On Christmas 2021, Netflix released a starstudded comedy disaster movie called Don’t Look Up. The plot of the film revolves around two low-level astronomers who go on a massive media tour to tell mankind that an approaching comet was going to destroy the planet.
A few weeks later, ABS-CBN News Online reported that an asteroid as big as the Eiffel Tower is slated to hit near the planet in 2029. Before you start panicking, however, just take note that the asteroid is expected to miss the planet. Close call though, right?
Scientists in Russia have estimated that the asteroid Apophis will skim past the Earth in April 2029. This encounter will be the closest the planet will ever have with a rock of its size.
Just how close will the asteroid be to the planet, you may be wondering? Well, Apophis will come within 39,000km (24,000 miles) of the Earth’s surface — close to the distance at which television satellites operate.

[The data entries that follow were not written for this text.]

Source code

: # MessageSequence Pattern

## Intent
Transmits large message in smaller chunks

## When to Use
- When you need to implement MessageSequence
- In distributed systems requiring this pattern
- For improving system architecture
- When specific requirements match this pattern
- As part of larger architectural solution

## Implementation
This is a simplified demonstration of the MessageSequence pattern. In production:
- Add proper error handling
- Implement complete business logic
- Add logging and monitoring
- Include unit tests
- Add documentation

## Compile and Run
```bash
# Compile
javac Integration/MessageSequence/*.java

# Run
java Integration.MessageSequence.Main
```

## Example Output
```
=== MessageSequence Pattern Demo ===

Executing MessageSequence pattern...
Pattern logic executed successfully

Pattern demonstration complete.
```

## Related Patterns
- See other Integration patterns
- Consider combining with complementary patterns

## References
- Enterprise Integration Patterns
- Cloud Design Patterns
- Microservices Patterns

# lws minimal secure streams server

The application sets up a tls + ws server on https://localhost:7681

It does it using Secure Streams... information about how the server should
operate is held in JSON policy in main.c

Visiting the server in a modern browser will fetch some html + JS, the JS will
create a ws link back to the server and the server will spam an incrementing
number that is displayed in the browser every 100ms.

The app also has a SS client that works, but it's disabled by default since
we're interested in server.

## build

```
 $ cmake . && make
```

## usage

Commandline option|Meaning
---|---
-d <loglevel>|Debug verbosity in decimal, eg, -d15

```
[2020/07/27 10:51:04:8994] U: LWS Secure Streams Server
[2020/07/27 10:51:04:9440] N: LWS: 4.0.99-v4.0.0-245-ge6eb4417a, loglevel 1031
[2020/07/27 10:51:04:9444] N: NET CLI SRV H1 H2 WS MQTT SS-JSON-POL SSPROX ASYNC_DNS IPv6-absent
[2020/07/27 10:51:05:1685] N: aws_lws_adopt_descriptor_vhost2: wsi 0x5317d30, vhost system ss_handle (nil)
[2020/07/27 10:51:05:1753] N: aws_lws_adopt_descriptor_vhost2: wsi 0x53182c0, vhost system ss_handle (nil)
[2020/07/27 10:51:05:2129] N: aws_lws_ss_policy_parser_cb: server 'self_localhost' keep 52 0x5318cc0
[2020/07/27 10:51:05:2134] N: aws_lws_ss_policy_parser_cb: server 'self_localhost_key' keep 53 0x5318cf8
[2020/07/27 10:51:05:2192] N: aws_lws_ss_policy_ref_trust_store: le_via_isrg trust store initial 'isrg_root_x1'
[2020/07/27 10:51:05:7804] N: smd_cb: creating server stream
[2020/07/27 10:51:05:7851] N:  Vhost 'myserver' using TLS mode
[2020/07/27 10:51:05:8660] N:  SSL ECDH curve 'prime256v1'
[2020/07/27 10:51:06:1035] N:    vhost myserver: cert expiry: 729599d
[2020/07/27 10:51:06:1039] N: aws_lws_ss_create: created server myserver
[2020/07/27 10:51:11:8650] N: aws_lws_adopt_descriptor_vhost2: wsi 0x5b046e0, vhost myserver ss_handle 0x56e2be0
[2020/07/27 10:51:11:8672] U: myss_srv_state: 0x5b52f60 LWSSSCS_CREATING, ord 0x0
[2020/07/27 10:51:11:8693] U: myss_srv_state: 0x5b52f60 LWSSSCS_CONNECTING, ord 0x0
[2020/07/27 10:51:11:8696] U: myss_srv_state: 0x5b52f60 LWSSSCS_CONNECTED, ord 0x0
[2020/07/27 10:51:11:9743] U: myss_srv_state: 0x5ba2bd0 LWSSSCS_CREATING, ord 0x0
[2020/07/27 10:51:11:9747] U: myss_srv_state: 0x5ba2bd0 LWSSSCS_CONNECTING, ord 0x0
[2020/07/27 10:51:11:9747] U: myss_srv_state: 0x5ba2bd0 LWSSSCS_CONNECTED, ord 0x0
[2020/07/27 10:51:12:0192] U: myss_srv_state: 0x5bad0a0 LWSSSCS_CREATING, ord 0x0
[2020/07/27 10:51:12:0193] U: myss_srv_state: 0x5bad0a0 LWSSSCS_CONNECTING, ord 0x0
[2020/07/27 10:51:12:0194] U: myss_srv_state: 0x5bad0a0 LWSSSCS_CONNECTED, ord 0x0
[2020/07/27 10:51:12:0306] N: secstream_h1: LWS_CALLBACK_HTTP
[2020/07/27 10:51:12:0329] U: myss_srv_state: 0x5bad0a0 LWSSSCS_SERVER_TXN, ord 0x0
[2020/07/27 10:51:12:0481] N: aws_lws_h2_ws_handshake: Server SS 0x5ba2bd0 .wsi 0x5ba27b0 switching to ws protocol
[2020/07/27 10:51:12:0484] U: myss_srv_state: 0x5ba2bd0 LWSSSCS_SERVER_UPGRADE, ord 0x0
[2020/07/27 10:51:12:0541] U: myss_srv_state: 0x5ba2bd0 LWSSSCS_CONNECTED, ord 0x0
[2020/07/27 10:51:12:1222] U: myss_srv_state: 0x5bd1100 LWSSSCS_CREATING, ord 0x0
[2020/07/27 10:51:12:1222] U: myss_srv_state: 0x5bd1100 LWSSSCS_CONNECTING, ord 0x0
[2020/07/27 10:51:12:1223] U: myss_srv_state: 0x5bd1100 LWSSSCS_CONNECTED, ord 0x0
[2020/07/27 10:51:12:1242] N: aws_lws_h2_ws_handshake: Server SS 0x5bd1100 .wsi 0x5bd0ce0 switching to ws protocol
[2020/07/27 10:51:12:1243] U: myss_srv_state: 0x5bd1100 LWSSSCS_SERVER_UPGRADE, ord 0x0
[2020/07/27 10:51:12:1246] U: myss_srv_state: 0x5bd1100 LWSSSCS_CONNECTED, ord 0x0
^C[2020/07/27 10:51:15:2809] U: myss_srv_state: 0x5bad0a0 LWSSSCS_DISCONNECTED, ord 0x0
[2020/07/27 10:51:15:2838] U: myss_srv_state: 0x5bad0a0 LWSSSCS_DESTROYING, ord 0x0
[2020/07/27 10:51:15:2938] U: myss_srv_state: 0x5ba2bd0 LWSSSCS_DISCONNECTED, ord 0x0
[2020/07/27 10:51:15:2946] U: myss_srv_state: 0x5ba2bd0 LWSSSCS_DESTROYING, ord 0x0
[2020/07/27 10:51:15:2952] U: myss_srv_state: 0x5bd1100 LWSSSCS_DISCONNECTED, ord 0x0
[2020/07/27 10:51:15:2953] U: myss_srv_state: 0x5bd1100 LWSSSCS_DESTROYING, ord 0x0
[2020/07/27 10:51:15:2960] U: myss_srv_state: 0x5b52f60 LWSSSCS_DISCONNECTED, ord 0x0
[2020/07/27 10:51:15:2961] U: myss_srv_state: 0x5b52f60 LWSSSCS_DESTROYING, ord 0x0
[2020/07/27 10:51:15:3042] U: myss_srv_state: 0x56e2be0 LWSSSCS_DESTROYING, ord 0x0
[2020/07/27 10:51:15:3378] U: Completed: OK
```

This calculation is in line with NASA’s previous reporting that ruled out Apophis smacking Earth in 2068 and estimated it would miss it by less than 32,000km in seven years’ time.
Interestingly, the asteroid is named after the Egyptian god of chaos. With a diameter of about 340 meters (1,115 feet), NASA described the asteroid as “one of the most hazardous asteroids that could impact Earth” after astronomers at a US observatory detected its existence in 2004.
But will Apophis affect satellites? As per astronomers in Hong Kong, it is highly unlikely that the rock would hit satellites or the Chinese or international space stations in low-Earth orbit in 2029, although its path would be clearer closer to the time. This means that for now, Apophis poses no threat to Earth or its nearby artificial satellites.
“The predicted distance of closest approach is out in the region inhabited by [TV] satellites, but the chances of an impact with any satellite there are minuscule given the relative sizes and speeds compared with the volume of space,” said Quentin Parker, head of the Laboratory for Space Research at the University of Hong Kong.
In short, while the approach of Apophis may sound a bit like the plot of the Netflix disaster flick, you don’t have to worry because the planet is safe from devastation. Close call though, right?